Gwen had somehow discovered Merlin's magic. Merlin blamed Gaius, though she was quite adamant that she had figured it out for herself. Gwen had asked him if he would take up the position of Court Sorcerer but Merlin had declined. He knew where he needed to be. This did not stop him, however, from fighting off any threat to Camelot that arose.

It was only a few months after he had returned to his home by the Lake of Avalon that Merlin felt it. It was like a part of whatever remained of him had suddenly shriveled and died. He did not need confirmation to know that Kilgharrah had passed.

Merlin had thought he no longer had any tears left to cry.

He was wrong.

Not a week later Aithusa arrived at his doorstep in a similar state to him. They had both lost people they cared about and, being the last of their kin, put their differences in allegiance aside and stayed together.

Over time, Merlin had managed to heal much of Aithusa's twisted, deformed body, although some of the damage had been irreversible. She would not grow to be the size that Kilgarrah had been, but whether that was because she was a different kind of dragon or because of her stunted growth, Merlin wasn't sure.

Whenever Merlin visited Camelot, Aithusa was made to stay behind. Although the ban on magic had been lifted, Merlin knew that the sight of a dragon would set the people into a sense of unease. Gwen had enough on her plate without having to deal with rioting citizens.

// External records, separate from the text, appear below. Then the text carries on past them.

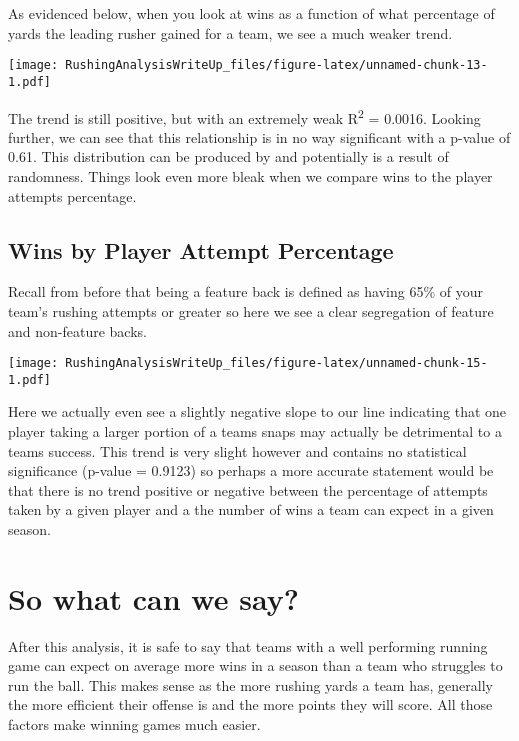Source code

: \documentclass[]{article}
\begin{document}
As evidenced below, when you look at wins as a function of what
percentage of yards the leading rusher gained for a team, we see a much
weaker trend.

\texttt{[image: RushingAnalysisWriteUp\_files/figure-latex/unnamed-chunk-13-1.pdf]}

The trend is still positive, but with an extremely weak
R\textsuperscript{2} = 0.0016. Looking further, we can see that this
relationship is in no way significant with a p-value of 0.61. This
distribution can be produced by and potentially is a result of
randomness. Things look even more bleak when we compare wins to the
player attempts percentage.

\hypertarget{wins-by-player-attempt-percentage}{%
\subsection{Wins by Player Attempt
Percentage}\label{wins-by-player-attempt-percentage}}

Recall from before that being a feature back is defined as having 65\%
of your team's rushing attempts or greater so here we see a clear
segregation of feature and non-feature backs.

\texttt{[image: RushingAnalysisWriteUp\_files/figure-latex/unnamed-chunk-15-1.pdf]}

Here we actually even see a slightly negative slope to our line
indicating that one player taking a larger portion of a teams snaps may
actually be detrimental to a teams success. This trend is very slight
however and contains no statistical significance (p-value = 0.9123) so
perhaps a more accurate statement would be that there is no trend
positive or negative between the percentage of attempts taken by a given
player and a the number of wins a team can expect in a given season.

\hypertarget{so-what-can-we-say}{%
\section{So what can we say?}\label{so-what-can-we-say}}

After this analysis, it is safe to say that teams with a well performing
running game can expect on average more wins in a season than a team who
struggles to run the ball. This makes sense as the more rushing yards a
team has, generally the more efficient their offense is and the more
points they will score. All those factors make winning games much
easier.
\end{document}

Gwen, Gaius and even the knights made regular visits to the Lake – both to pay their respects to their fallen king as well as to see Merlin and ensure he was doing alright. It was during those times that they formally met Aithusa, who had, after the initial shock had worn off, apologised profusely about not having known the darkness in Morgana's heart. They quickly took a liking to her.

As the years went by, Merlin could do little but watch as the people he loved aged and died, and not long after the death of its childless queen, Camelot fell.

When the world around them began to change, Merlin cast several enchantments on the area surrounding the Lake to protect it, Arthur and Aithusa. No matter how things changed, Merlin would ensure that this small part, this sacred place, remained untainted by time.

One thousand years came and went and, one day, for the first time in his long life, Merlin was truly alone. He gave Aithusa a funeral fit for a king.

Isolation did not treat Merlin kindly. In an attempt to ease his loneliness, his brain conjured images of the people he had loved and lost but these hallucinations quickly back-fired, becoming a constant reminder of his every failure. The faces that had initially smiled and comforted soon twisted into sneers and looks of disgust as they told him that he had failed, that he had betrayed them.

At first, Merlin tried to ignore them. He would tell himself that what he was seeing wasn't real – just figments of his imagination. But he soon found that to simply ignore was not possible. The next time a figure appeared to him, he fled, hoping that when he returned the image would be gone and he would be left in peace.

It had almost been 1500 years before Fate decided to show him one small act of kindness.